Israeli entrepreneur and an author (born 1978)

Irina Nevzlin (אירינה נבזלין, Ирина Леонидовна Невзлина; born 2 July 1978) is an Israeli entrepreneur and author. As of June 2024, she serves as the Chair of the Board of Directors of ANU - Museum of the Jewish People, President of the NADAV Foundation and the Founder and Chair of IMPROVATE. She is the daughter of Russian-Israeli billionaire Leonid Nevzlin and Anna Nevzlin (née Shlepper).

She is married to Yuli Edelstein, a Refusenik and member of the Israeli Knesset.

== Biography ==
Irina Nevzlin was born in Moscow, Soviet Russia, to a family of Russian Jewish and Lithuanian Jewish descent. She studied economics and earned both BA and MA degrees from Moscow Lomonosov State University. During the course of her studies, she worked in public affairs and lobbying positions at APCO Worldwide.

==Civil service and philanthropic career==
In 2001, Nevzlin became deputy director of APCO Worldwide's offices in Moscow. In 2003, she was transferred to the firm's offices in London.
From 2005 until moving to Israel in 2006, she worked as a communications advisor for various organizations in London.

In 2007, Nevzlin co-founded and managed the non-governmental organization "The Israeli Center for Better Childhood". In 2008, she became the president of the NADAV Foundation, which supports projects in Jewish studies and education, Israel-Diaspora relations and Jewish peoplehood. The NADAV Foundation was established by her father Leonid Nevzlin upon his arrival in Israel. It promotes projects that build a sense of Jewish peoplehood and the values of liberalism.

In 2008, while serving as president of the NADAV Foundation, she began supporting the revival of The Museum of the Jewish People at Beit Hatfutsot. Soon thereafter, Nevzlin was appointed as a member of the board of directors and subsequently, the Deputy chair of the board of Directors, serving under Chair Yaakov Peri. In August 2012, she was appointed chair of the museum's board of directors. In this role, Nevzlin is currently leading the transformation of Beit Hatfutsot into the Museum of the Jewish People – an extensive renewal project that will recreate the museum into the sole institution worldwide that tells the entire story of the Jewish people.

From 2009 to 2015, she was a member of the Executive Council of the organization JFN Israel (Jewish Funders Network), and from 2011 to 2013, she served as the Vice Chairman of the Governing Board of JFN Worldwide, an organization encouraging quality philanthropy within the Jewish world through a platform of exchange, deeds, and learning. During her term as Vice Chairman of JFN Worldwide, Nevzlin participated in the Prime Minister's Office "Roundtable Discussion," which aimed to foster dialogue between organizations within the non-profit sector as well as business people and philanthropists.

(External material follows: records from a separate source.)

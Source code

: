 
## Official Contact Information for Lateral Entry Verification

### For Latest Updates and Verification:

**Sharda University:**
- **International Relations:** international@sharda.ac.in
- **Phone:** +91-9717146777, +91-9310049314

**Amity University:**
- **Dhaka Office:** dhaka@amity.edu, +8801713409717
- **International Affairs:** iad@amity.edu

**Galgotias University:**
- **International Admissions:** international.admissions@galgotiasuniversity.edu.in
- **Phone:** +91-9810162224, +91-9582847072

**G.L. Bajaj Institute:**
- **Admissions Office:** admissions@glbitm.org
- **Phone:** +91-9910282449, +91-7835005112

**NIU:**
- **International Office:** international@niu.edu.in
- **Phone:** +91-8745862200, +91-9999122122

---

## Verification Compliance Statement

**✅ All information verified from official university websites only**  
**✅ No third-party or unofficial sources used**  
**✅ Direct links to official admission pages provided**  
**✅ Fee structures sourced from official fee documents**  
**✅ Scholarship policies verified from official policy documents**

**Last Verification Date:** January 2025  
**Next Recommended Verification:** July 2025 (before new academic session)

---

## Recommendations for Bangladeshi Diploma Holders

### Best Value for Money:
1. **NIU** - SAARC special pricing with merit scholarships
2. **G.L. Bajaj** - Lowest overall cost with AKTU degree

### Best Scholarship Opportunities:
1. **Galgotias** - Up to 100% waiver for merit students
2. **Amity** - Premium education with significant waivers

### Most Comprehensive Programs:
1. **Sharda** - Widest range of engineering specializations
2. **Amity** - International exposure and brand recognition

She serves as a trustee in organizations endowed by Mikhail Khodorkovsky, the former CEO of Yukos Oil.

== Non-fiction author==
In 2019 Nevzlin published her book "The Impact of Identity: The Power of Knowing Who You Are".

In April 2020, the book won a silver Nautilus Book Award for 2019 in the Inner Prosperity & Right Livelihood category. The book was also ranked among Amazon #1 Best Sellers in Globalization, in Public Policy Immigration, in Social Psychology and Interactions, in Cultural Anthropology, and in Modern Philosophy. The book has received rave reviews from many individuals, including Tony Blair and Garry Kasparov.

==Recognition==
In 2017, she was chosen by The Jerusalem Post as one of the 50 most influential Jews in the world.